* **What needs to be done**:
Although the entries contain pictures, copy only their text, exactly as written.

* **Input material**:
- - -

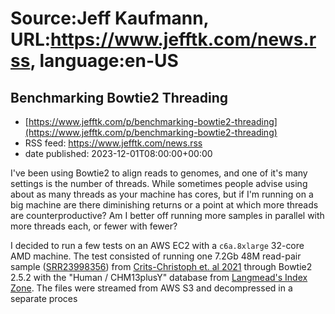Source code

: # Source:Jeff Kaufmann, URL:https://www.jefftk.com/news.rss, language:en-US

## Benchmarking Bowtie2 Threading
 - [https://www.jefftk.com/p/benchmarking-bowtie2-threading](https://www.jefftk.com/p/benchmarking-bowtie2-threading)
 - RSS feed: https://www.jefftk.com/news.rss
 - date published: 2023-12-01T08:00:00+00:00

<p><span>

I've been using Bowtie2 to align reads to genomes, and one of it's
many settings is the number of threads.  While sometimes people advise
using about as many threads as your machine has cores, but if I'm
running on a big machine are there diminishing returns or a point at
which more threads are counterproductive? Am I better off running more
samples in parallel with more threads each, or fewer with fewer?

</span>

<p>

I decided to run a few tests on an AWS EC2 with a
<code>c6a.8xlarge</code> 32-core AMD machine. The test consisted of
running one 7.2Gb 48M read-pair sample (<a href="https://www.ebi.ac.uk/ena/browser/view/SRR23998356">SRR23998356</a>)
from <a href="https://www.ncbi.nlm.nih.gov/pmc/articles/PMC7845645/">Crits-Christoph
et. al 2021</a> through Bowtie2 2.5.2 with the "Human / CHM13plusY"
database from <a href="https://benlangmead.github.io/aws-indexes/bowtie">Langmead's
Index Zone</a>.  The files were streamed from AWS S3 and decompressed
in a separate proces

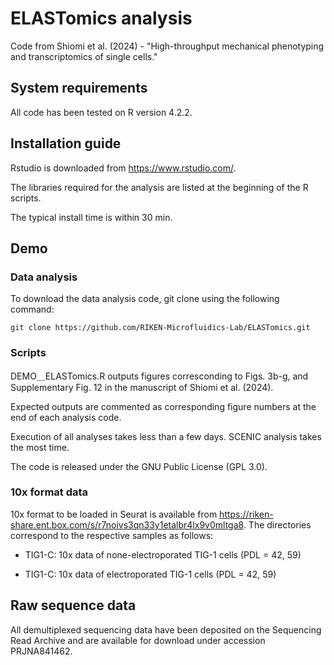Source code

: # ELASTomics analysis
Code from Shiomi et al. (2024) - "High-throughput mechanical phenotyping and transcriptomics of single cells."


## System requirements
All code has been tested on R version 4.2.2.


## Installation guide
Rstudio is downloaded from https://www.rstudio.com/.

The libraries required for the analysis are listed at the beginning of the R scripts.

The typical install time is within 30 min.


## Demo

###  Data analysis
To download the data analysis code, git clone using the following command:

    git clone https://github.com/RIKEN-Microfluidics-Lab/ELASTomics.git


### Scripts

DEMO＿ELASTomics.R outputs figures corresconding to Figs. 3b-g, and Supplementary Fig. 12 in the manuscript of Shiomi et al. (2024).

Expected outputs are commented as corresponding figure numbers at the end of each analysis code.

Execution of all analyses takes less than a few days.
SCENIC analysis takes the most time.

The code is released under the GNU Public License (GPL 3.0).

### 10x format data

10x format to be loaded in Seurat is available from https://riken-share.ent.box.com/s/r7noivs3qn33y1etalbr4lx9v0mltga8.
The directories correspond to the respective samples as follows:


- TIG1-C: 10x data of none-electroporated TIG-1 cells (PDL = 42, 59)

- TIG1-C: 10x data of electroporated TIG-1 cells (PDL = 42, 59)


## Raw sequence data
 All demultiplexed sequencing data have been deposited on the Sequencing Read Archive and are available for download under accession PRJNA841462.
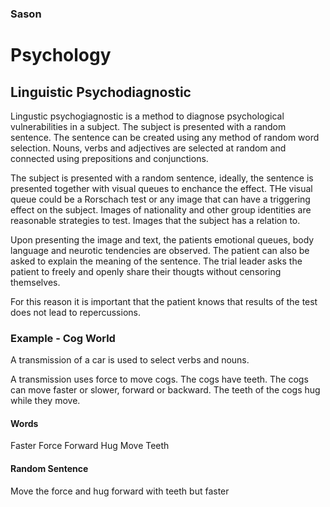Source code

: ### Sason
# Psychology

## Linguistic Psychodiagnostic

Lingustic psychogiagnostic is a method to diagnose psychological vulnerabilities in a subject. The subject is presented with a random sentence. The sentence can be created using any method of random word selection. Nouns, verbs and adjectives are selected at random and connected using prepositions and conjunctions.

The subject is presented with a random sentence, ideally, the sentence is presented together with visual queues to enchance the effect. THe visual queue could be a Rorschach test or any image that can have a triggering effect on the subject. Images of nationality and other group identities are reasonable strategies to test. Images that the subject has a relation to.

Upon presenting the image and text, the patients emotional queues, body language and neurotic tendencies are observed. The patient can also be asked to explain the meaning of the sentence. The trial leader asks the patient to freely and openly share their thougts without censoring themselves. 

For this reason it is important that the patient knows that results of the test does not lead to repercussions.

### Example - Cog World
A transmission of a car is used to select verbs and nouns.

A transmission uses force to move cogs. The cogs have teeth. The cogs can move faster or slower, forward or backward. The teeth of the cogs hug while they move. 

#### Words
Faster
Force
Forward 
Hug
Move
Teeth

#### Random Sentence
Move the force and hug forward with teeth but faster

- - -

* **Task answer**:
Source code

: # Source:Jeff Kaufmann, URL:https://www.jefftk.com/news.rss, language:en-US

## Benchmarking Bowtie2 Threading
 - [https://www.jefftk.com/p/benchmarking-bowtie2-threading](https://www.jefftk.com/p/benchmarking-bowtie2-threading)
 - RSS feed: https://www.jefftk.com/news.rss
 - date published: 2023-12-01T08:00:00+00:00

<p><span>

I've been using Bowtie2 to align reads to genomes, and one of it's
many settings is the number of threads.  While sometimes people advise
using about as many threads as your machine has cores, but if I'm
running on a big machine are there diminishing returns or a point at
which more threads are counterproductive? Am I better off running more
samples in parallel with more threads each, or fewer with fewer?

</span>

<p>

I decided to run a few tests on an AWS EC2 with a
<code>c6a.8xlarge</code> 32-core AMD machine. The test consisted of
running one 7.2Gb 48M read-pair sample (<a href="https://www.ebi.ac.uk/ena/browser/view/SRR23998356">SRR23998356</a>)
from <a href="https://www.ncbi.nlm.nih.gov/pmc/articles/PMC7845645/">Crits-Christoph
et. al 2021</a> through Bowtie2 2.5.2 with the "Human / CHM13plusY"
database from <a href="https://benlangmead.github.io/aws-indexes/bowtie">Langmead's
Index Zone</a>.  The files were streamed from AWS S3 and decompressed
in a separate proces

Source code

: # ELASTomics analysis
Code from Shiomi et al. (2024) - "High-throughput mechanical phenotyping and transcriptomics of single cells."


## System requirements
All code has been tested on R version 4.2.2.


## Installation guide
Rstudio is downloaded from https://www.rstudio.com/.

The libraries required for the analysis are listed at the beginning of the R scripts.

The typical install time is within 30 min.


## Demo

###  Data analysis
To download the data analysis code, git clone using the following command:

    git clone https://github.com/RIKEN-Microfluidics-Lab/ELASTomics.git


### Scripts

DEMO＿ELASTomics.R outputs figures corresconding to Figs. 3b-g, and Supplementary Fig. 12 in the manuscript of Shiomi et al. (2024).

Expected outputs are commented as corresponding figure numbers at the end of each analysis code.

Execution of all analyses takes less than a few days.
SCENIC analysis takes the most time.

The code is released under the GNU Public License (GPL 3.0).

### 10x format data

10x format to be loaded in Seurat is available from https://riken-share.ent.box.com/s/r7noivs3qn33y1etalbr4lx9v0mltga8.
The directories correspond to the respective samples as follows:


- TIG1-C: 10x data of none-electroporated TIG-1 cells (PDL = 42, 59)

- TIG1-C: 10x data of electroporated TIG-1 cells (PDL = 42, 59)


## Raw sequence data
 All demultiplexed sequencing data have been deposited on the Sequencing Read Archive and are available for download under accession PRJNA841462.
Source code

: ### Sason
# Psychology

## Linguistic Psychodiagnostic

Lingustic psychogiagnostic is a method to diagnose psychological vulnerabilities in a subject. The subject is presented with a random sentence. The sentence can be created using any method of random word selection. Nouns, verbs and adjectives are selected at random and connected using prepositions and conjunctions.

The subject is presented with a random sentence, ideally, the sentence is presented together with visual queues to enchance the effect. THe visual queue could be a Rorschach test or any image that can have a triggering effect on the subject. Images of nationality and other group identities are reasonable strategies to test. Images that the subject has a relation to.

Upon presenting the image and text, the patients emotional queues, body language and neurotic tendencies are observed. The patient can also be asked to explain the meaning of the sentence. The trial leader asks the patient to freely and openly share their thougts without censoring themselves. 

For this reason it is important that the patient knows that results of the test does not lead to repercussions.

### Example - Cog World
A transmission of a car is used to select verbs and nouns.

A transmission uses force to move cogs. The cogs have teeth. The cogs can move faster or slower, forward or backward. The teeth of the cogs hug while they move. 

#### Words
Faster
Force
Forward 
Hug
Move
Teeth

#### Random Sentence
Move the force and hug forward with teeth but faster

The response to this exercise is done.